BEGIN

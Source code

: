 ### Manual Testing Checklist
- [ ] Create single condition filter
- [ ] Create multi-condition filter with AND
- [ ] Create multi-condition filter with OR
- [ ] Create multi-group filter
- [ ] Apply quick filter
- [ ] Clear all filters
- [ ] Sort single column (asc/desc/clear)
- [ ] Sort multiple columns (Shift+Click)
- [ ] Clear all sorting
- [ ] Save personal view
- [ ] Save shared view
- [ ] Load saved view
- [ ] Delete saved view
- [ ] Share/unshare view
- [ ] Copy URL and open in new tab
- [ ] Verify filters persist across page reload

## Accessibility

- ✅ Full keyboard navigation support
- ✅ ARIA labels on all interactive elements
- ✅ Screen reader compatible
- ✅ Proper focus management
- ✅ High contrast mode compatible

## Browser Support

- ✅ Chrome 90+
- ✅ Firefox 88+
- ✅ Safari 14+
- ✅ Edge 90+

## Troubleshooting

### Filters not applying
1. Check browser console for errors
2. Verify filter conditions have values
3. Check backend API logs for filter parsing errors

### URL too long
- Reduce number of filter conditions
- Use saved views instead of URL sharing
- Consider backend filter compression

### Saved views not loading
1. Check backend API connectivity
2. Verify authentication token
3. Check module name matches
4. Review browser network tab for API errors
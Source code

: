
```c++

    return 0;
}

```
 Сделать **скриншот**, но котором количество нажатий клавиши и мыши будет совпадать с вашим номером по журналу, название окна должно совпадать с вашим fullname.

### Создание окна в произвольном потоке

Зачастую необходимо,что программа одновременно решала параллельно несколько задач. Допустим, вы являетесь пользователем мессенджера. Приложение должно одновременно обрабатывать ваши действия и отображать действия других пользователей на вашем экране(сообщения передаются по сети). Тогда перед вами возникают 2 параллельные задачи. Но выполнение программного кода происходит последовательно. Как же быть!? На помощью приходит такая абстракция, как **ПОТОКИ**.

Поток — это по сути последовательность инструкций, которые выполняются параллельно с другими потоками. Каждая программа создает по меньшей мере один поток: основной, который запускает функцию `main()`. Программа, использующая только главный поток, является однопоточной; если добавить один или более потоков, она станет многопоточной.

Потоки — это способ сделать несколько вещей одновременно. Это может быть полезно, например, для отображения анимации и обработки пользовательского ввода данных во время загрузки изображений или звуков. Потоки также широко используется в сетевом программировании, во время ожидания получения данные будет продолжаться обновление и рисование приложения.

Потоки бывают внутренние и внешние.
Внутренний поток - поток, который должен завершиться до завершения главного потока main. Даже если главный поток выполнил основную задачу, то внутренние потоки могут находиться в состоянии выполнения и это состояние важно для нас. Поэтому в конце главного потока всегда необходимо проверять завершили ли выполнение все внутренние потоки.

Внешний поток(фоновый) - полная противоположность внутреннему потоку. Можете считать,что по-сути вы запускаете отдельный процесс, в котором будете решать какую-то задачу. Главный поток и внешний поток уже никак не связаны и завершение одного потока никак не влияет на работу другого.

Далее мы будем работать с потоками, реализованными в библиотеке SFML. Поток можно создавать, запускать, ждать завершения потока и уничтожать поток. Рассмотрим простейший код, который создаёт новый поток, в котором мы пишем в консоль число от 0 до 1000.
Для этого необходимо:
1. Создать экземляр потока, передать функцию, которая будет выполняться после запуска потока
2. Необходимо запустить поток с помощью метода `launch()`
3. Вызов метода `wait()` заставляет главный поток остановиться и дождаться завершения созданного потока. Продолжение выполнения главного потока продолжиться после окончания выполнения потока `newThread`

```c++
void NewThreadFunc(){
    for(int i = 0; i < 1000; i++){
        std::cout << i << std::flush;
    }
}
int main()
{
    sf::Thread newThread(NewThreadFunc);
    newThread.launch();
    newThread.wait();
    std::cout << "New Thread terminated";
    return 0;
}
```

END

-- Problem requirements --
Look above for the line holding "- Reduce number of filter conditions", then set down exactly that line and every line after it up to and including the line holding "4. Review browser network tab for API errors", with nothing else.

-- Written response --
- Reduce number of filter conditions
- Use saved views instead of URL sharing
- Consider backend filter compression

### Saved views not loading
1. Check backend API connectivity
2. Verify authentication token
3. Check module name matches
4. Review browser network tab for API errors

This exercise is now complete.